#### WORK REQUIRED:
The records that follow are to be copied word for word. Pictures should be omitted.

(Collection entries)
====

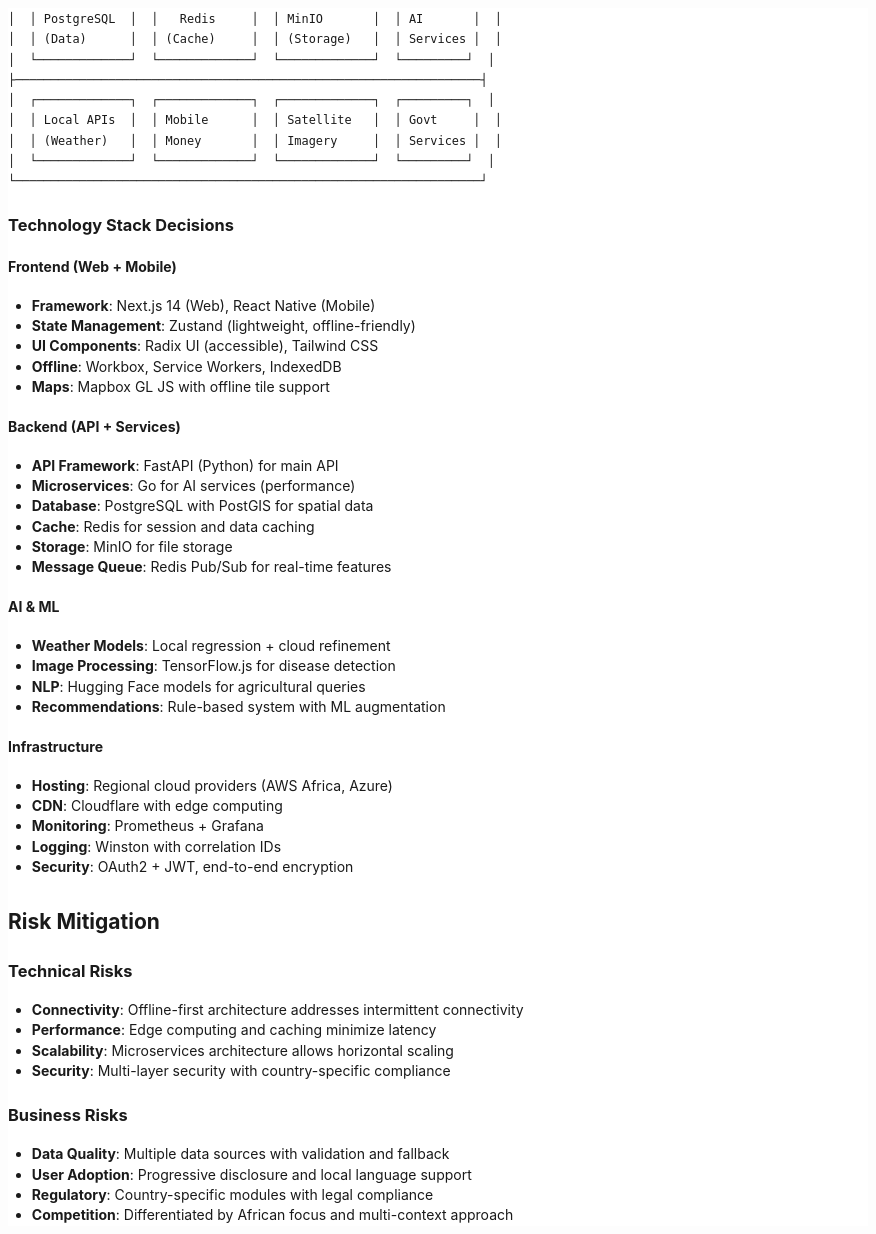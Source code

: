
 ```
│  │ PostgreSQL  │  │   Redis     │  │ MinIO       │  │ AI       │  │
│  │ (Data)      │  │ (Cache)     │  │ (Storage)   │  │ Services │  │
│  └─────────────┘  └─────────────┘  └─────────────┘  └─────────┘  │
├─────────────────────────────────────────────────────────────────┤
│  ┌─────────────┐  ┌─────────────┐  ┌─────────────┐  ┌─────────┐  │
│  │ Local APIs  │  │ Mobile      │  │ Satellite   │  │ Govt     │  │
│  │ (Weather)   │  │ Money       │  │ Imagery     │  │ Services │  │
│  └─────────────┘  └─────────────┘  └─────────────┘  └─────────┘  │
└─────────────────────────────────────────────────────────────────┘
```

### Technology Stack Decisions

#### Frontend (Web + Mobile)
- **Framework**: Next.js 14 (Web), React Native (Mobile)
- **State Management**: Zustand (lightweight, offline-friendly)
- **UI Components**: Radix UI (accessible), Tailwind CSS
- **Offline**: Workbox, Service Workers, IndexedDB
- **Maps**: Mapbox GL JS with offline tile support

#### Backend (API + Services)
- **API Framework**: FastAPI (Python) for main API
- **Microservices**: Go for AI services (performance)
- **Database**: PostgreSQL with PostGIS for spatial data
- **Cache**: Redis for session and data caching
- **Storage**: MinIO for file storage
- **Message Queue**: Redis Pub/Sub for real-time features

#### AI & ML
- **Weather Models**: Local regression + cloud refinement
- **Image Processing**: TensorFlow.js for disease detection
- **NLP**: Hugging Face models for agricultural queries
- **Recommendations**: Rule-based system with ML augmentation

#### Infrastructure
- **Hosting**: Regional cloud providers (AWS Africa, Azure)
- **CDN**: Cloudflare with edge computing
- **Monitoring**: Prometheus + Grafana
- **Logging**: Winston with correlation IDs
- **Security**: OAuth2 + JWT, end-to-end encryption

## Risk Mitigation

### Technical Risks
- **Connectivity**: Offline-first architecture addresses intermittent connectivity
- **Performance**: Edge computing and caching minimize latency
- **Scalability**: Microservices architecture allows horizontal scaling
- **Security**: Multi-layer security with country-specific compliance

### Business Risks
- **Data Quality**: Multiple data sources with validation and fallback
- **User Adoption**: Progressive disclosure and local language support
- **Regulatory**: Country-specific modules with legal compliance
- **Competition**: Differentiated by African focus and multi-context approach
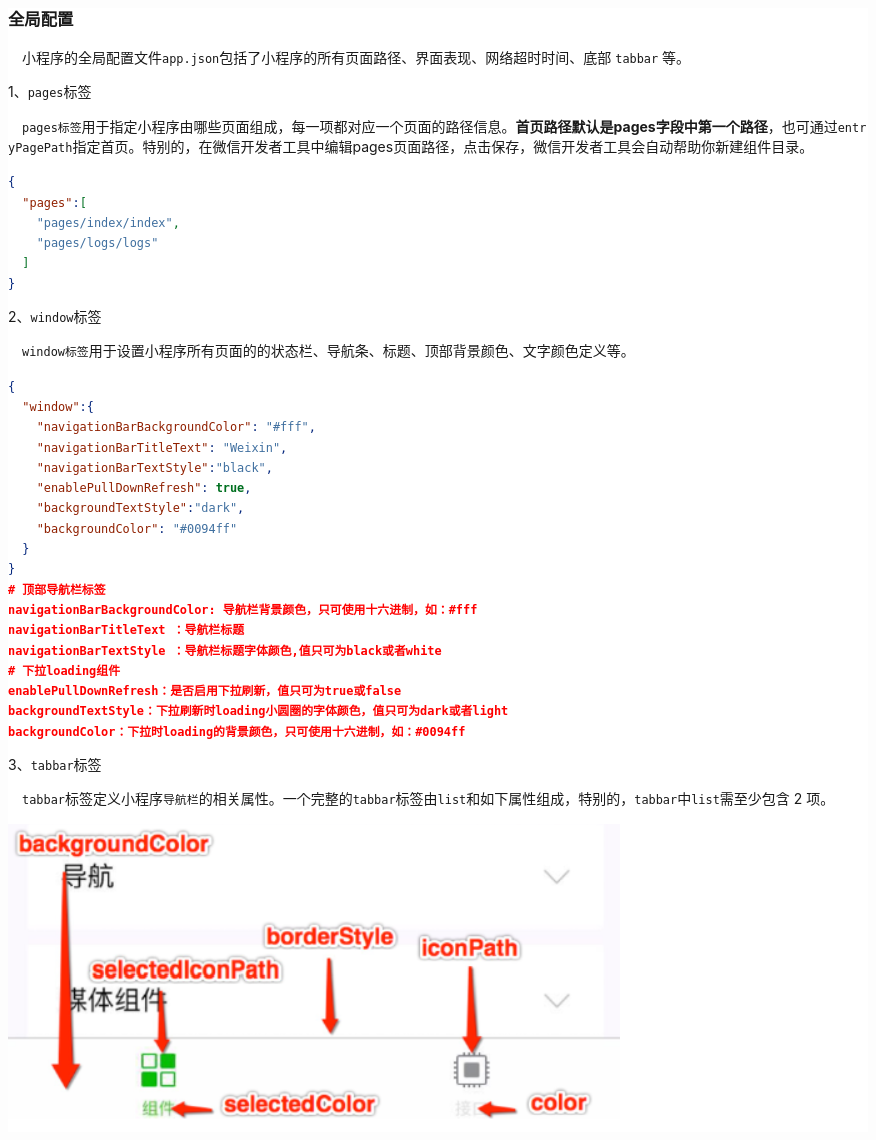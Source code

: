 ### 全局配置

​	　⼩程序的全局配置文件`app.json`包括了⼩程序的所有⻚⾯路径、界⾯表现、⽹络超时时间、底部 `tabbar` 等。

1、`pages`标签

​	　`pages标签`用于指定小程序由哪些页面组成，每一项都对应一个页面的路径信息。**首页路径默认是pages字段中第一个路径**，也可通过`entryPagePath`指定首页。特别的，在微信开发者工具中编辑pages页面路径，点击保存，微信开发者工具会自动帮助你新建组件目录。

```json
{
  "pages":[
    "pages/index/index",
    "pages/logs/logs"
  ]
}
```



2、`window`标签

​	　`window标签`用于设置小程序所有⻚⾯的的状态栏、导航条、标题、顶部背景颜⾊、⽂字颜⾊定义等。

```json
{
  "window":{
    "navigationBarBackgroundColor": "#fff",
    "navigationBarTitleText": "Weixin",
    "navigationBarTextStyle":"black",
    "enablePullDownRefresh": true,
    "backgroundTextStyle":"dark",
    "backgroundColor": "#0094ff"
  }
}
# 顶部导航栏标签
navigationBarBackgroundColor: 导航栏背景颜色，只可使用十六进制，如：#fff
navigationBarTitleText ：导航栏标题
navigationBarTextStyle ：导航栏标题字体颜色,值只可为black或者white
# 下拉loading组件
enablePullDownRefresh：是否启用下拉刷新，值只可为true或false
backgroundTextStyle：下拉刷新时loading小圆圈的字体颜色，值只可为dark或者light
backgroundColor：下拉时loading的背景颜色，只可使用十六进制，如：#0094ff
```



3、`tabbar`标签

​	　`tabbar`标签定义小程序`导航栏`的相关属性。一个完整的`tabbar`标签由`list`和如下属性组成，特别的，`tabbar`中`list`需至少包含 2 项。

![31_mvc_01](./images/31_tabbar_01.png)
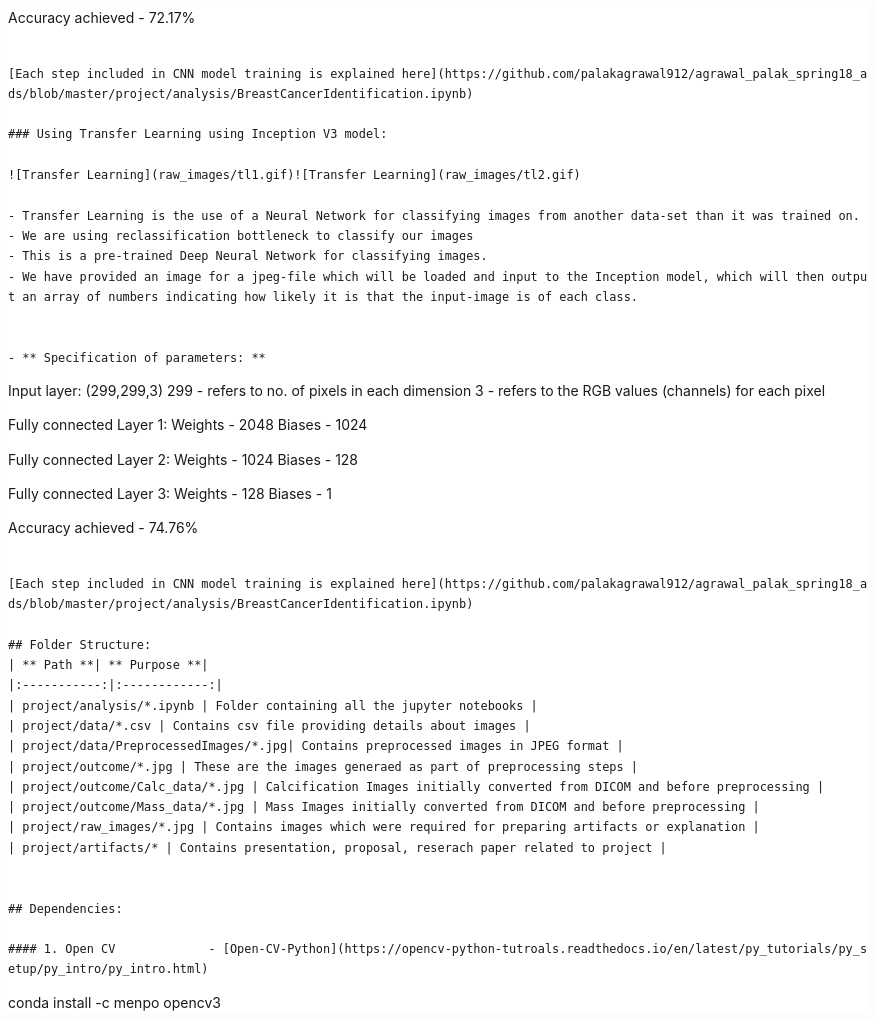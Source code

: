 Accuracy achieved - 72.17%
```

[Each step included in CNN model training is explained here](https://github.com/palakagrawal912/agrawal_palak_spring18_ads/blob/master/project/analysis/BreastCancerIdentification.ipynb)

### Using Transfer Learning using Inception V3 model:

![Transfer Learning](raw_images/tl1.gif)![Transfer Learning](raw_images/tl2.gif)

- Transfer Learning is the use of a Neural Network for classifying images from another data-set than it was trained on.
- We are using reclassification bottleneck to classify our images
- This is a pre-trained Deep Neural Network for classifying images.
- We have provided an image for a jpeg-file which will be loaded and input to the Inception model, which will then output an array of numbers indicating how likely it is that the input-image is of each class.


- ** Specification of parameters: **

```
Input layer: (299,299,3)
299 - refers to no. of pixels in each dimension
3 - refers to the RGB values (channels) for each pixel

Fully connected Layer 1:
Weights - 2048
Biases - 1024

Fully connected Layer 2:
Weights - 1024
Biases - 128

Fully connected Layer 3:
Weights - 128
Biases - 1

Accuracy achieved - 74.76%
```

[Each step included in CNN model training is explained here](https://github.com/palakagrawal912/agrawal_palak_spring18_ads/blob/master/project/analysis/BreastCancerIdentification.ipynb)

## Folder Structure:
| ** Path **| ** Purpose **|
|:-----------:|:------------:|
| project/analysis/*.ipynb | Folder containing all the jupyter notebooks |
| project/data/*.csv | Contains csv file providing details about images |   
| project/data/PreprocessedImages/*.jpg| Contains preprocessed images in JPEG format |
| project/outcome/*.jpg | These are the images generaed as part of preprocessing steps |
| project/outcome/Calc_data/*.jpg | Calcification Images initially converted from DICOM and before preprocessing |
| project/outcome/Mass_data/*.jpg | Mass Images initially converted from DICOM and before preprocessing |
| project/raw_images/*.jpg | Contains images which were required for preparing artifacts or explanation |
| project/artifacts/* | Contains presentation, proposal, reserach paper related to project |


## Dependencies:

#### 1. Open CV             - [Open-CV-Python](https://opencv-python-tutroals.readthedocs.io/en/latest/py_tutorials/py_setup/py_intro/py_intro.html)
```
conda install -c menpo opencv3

====

#### OUTPUT OF THE TASK:
Source code

:
 ```
│  │ PostgreSQL  │  │   Redis     │  │ MinIO       │  │ AI       │  │
│  │ (Data)      │  │ (Cache)     │  │ (Storage)   │  │ Services │  │
│  └─────────────┘  └─────────────┘  └─────────────┘  └─────────┘  │
├─────────────────────────────────────────────────────────────────┤
│  ┌─────────────┐  ┌─────────────┐  ┌─────────────┐  ┌─────────┐  │
│  │ Local APIs  │  │ Mobile      │  │ Satellite   │  │ Govt     │  │
│  │ (Weather)   │  │ Money       │  │ Imagery     │  │ Services │  │
│  └─────────────┘  └─────────────┘  └─────────────┘  └─────────┘  │
└─────────────────────────────────────────────────────────────────┘
```

### Technology Stack Decisions

#### Frontend (Web + Mobile)
- **Framework**: Next.js 14 (Web), React Native (Mobile)
- **State Management**: Zustand (lightweight, offline-friendly)
- **UI Components**: Radix UI (accessible), Tailwind CSS
- **Offline**: Workbox, Service Workers, IndexedDB
- **Maps**: Mapbox GL JS with offline tile support

#### Backend (API + Services)
- **API Framework**: FastAPI (Python) for main API
- **Microservices**: Go for AI services (performance)
- **Database**: PostgreSQL with PostGIS for spatial data
- **Cache**: Redis for session and data caching
- **Storage**: MinIO for file storage
- **Message Queue**: Redis Pub/Sub for real-time features

#### AI & ML
- **Weather Models**: Local regression + cloud refinement
- **Image Processing**: TensorFlow.js for disease detection
- **NLP**: Hugging Face models for agricultural queries
- **Recommendations**: Rule-based system with ML augmentation

#### Infrastructure
- **Hosting**: Regional cloud providers (AWS Africa, Azure)
- **CDN**: Cloudflare with edge computing
- **Monitoring**: Prometheus + Grafana
- **Logging**: Winston with correlation IDs
- **Security**: OAuth2 + JWT, end-to-end encryption

## Risk Mitigation

### Technical Risks
- **Connectivity**: Offline-first architecture addresses intermittent connectivity
- **Performance**: Edge computing and caching minimize latency
- **Scalability**: Microservices architecture allows horizontal scaling
- **Security**: Multi-layer security with country-specific compliance

### Business Risks
- **Data Quality**: Multiple data sources with validation and fallback
- **User Adoption**: Progressive disclosure and local language support
- **Regulatory**: Country-specific modules with legal compliance
- **Competition**: Differentiated by African focus and multi-context approach
Source code

: ### 全局配置

​	　⼩程序的全局配置文件`app.json`包括了⼩程序的所有⻚⾯路径、界⾯表现、⽹络超时时间、底部 `tabbar` 等。

1、`pages`标签

​	　`pages标签`用于指定小程序由哪些页面组成，每一项都对应一个页面的路径信息。**首页路径默认是pages字段中第一个路径**，也可通过`entryPagePath`指定首页。特别的，在微信开发者工具中编辑pages页面路径，点击保存，微信开发者工具会自动帮助你新建组件目录。

```json
{
  "pages":[
    "pages/index/index",
    "pages/logs/logs"
  ]
}
```



2、`window`标签

​	　`window标签`用于设置小程序所有⻚⾯的的状态栏、导航条、标题、顶部背景颜⾊、⽂字颜⾊定义等。

```json
{
  "window":{
    "navigationBarBackgroundColor": "#fff",
    "navigationBarTitleText": "Weixin",
    "navigationBarTextStyle":"black",
    "enablePullDownRefresh": true,
    "backgroundTextStyle":"dark",
    "backgroundColor": "#0094ff"
  }
}
# 顶部导航栏标签
navigationBarBackgroundColor: 导航栏背景颜色，只可使用十六进制，如：#fff
navigationBarTitleText ：导航栏标题
navigationBarTextStyle ：导航栏标题字体颜色,值只可为black或者white
# 下拉loading组件
enablePullDownRefresh：是否启用下拉刷新，值只可为true或false
backgroundTextStyle：下拉刷新时loading小圆圈的字体颜色，值只可为dark或者light
backgroundColor：下拉时loading的背景颜色，只可使用十六进制，如：#0094ff
```



3、`tabbar`标签

​	　`tabbar`标签定义小程序`导航栏`的相关属性。一个完整的`tabbar`标签由`list`和如下属性组成，特别的，`tabbar`中`list`需至少包含 2 项。

![31_mvc_01](./images/31_tabbar_01.png)
Source code

: Accuracy achieved - 72.17%
```

[Each step included in CNN model training is explained here](https://github.com/palakagrawal912/agrawal_palak_spring18_ads/blob/master/project/analysis/BreastCancerIdentification.ipynb)

### Using Transfer Learning using Inception V3 model:

![Transfer Learning](raw_images/tl1.gif)![Transfer Learning](raw_images/tl2.gif)

- Transfer Learning is the use of a Neural Network for classifying images from another data-set than it was trained on.
- We are using reclassification bottleneck to classify our images
- This is a pre-trained Deep Neural Network for classifying images.
- We have provided an image for a jpeg-file which will be loaded and input to the Inception model, which will then output an array of numbers indicating how likely it is that the input-image is of each class.


- ** Specification of parameters: **

```
Input layer: (299,299,3)
299 - refers to no. of pixels in each dimension
3 - refers to the RGB values (channels) for each pixel

Fully connected Layer 1:
Weights - 2048
Biases - 1024

Fully connected Layer 2:
Weights - 1024
Biases - 128

Fully connected Layer 3:
Weights - 128
Biases - 1

Accuracy achieved - 74.76%
```

[Each step included in CNN model training is explained here](https://github.com/palakagrawal912/agrawal_palak_spring18_ads/blob/master/project/analysis/BreastCancerIdentification.ipynb)

## Folder Structure:
| ** Path **| ** Purpose **|
|:-----------:|:------------:|
| project/analysis/*.ipynb | Folder containing all the jupyter notebooks |
| project/data/*.csv | Contains csv file providing details about images |   
| project/data/PreprocessedImages/*.jpg| Contains preprocessed images in JPEG format |
| project/outcome/*.jpg | These are the images generaed as part of preprocessing steps |
| project/outcome/Calc_data/*.jpg | Calcification Images initially converted from DICOM and before preprocessing |
| project/outcome/Mass_data/*.jpg | Mass Images initially converted from DICOM and before preprocessing |
| project/raw_images/*.jpg | Contains images which were required for preparing artifacts or explanation |
| project/artifacts/* | Contains presentation, proposal, reserach paper related to project |


## Dependencies:

#### 1. Open CV             - [Open-CV-Python](https://opencv-python-tutroals.readthedocs.io/en/latest/py_tutorials/py_setup/py_intro/py_intro.html)
```
conda install -c menpo opencv3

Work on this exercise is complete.